The TRAI invited comments on a consultation paper that suggested a framework for the registration of industry bodies for cloud services. We make our submission with concerns of jurisdiction, cartelisation and self-regulation.

06 December, 2019
2 min read

Tl;dr

The Telecommunications Authority of India (TRAI) invited comments up until December 4, 2019 on a consultation paper that suggested a framework for the registration of industry bodies for cloud services providers. IFF sent our submission which primarily questioned the mandate of the TRAI in creating such a framework; it then points out the concern of cloud cartelisation that would result out of regulation suggested and finally, the broader issue of self-regulation that appears to coat the essence of the paper.

The TRAI has no Jurisdication,

Cloud service providers ('CSPs') provide information technology services which are largely supervised by the Ministry of Electronics and Information Technology under the Information Technology Act, 2000. As these services use the telecom infrastructure which is regulated by the Indian Telegraph Act, 1885 and the Indian Telegraph Rules, 1951, the TRAI appears to use this to draw within its ambit the regulation of cloud services as well. However, our submissions emphasize on the distinction between the two and clearly state that any regulation should fall with the authority of MEITY to which the TRAI should not be able to frame binding directions.

Should not be allowed to create Cloud Cartels,

Having set out the authority, we looked closely at the suggestions put forth by the consultation paper; it indicates that cloud service providers should be regulated through not-for-profit industry bodies. This is a cause of concern as it involves registration requirements and even numerous conditions of which one specifies that only cloud service providers above a certain threshold are permitted to become a member. There is even a suggestion that the creation of industry bodies be based on the categories of cloud service providers.

Why is this a bad thing? The entire process of the creation of industry bodies for cloud service providers effectively brings to the fore the real possibility of cartelisation and its resulting anti-competitive effects. Our submission points out that the inclusion of entry and recurring fees which may be based on financial turnover will not only make it far more easier for large service providers to obtain better control over the market but will automatically exclude smaller providers from the same industry circles (especially those that financially constrained).

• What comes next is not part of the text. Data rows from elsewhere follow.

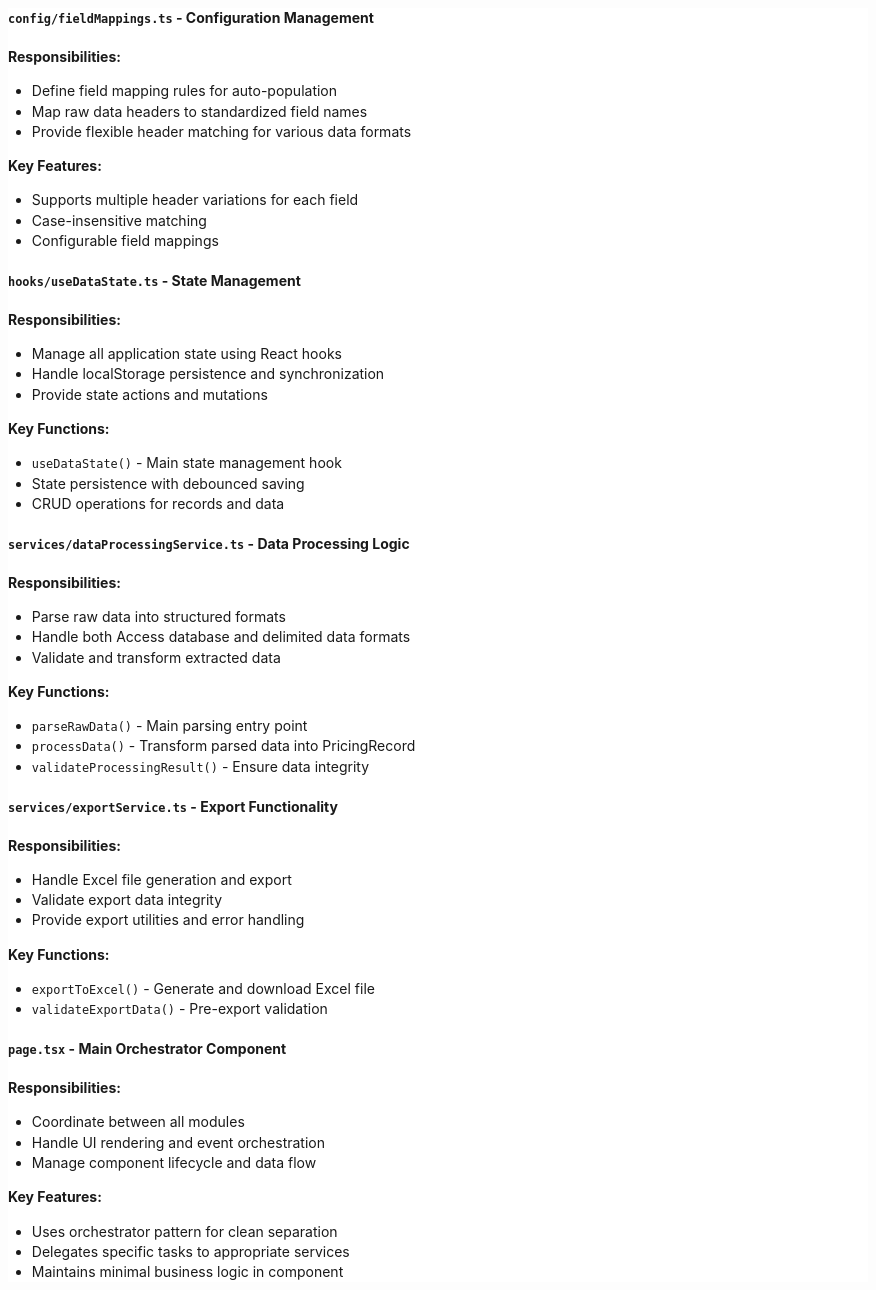 #### **`config/fieldMappings.ts`** - Configuration Management
**Responsibilities:**
- Define field mapping rules for auto-population
- Map raw data headers to standardized field names
- Provide flexible header matching for various data formats

**Key Features:**
- Supports multiple header variations for each field
- Case-insensitive matching
- Configurable field mappings

#### **`hooks/useDataState.ts`** - State Management
**Responsibilities:**
- Manage all application state using React hooks
- Handle localStorage persistence and synchronization
- Provide state actions and mutations

**Key Functions:**
- `useDataState()` - Main state management hook
- State persistence with debounced saving
- CRUD operations for records and data

#### **`services/dataProcessingService.ts`** - Data Processing Logic
**Responsibilities:**
- Parse raw data into structured formats
- Handle both Access database and delimited data formats
- Validate and transform extracted data

**Key Functions:**
- `parseRawData()` - Main parsing entry point
- `processData()` - Transform parsed data into PricingRecord
- `validateProcessingResult()` - Ensure data integrity

#### **`services/exportService.ts`** - Export Functionality
**Responsibilities:**
- Handle Excel file generation and export
- Validate export data integrity
- Provide export utilities and error handling

**Key Functions:**
- `exportToExcel()` - Generate and download Excel file
- `validateExportData()` - Pre-export validation

#### **`page.tsx`** - Main Orchestrator Component
**Responsibilities:**
- Coordinate between all modules
- Handle UI rendering and event orchestration
- Manage component lifecycle and data flow

**Key Features:**
- Uses orchestrator pattern for clean separation
- Delegates specific tasks to appropriate services
- Maintains minimal business logic in component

If you observe further, the paper also tends to only cater to industry bodies and the CSPs it includes, without considering its impact on the Indian consumer.

Or self-regulate

The established industry bodies have been recommended to curate a Code of Conduct that will aid in laying down mandatory standards and guidelines that CSPs will be required to adhere to. The essence of this code of conduct looks a lot like a self-regulatory mechanism. Irrespective of industry sector, our thoughts on self-regulation remain consistent; there is lack of legal form that binds any requirements put forth and the additional lack of formal oversight continues to be one of the major drawbacks.

While these major initial submissions were made, we informed that aspects such as data, cyber-security and consumer safeguards continue to remain concerns that require regulation by legal frameworks and cannot be goverened through self-regulation.

Important Documents

  1. Comments on the TRAI's Consultation Paper on Cloud Services (link)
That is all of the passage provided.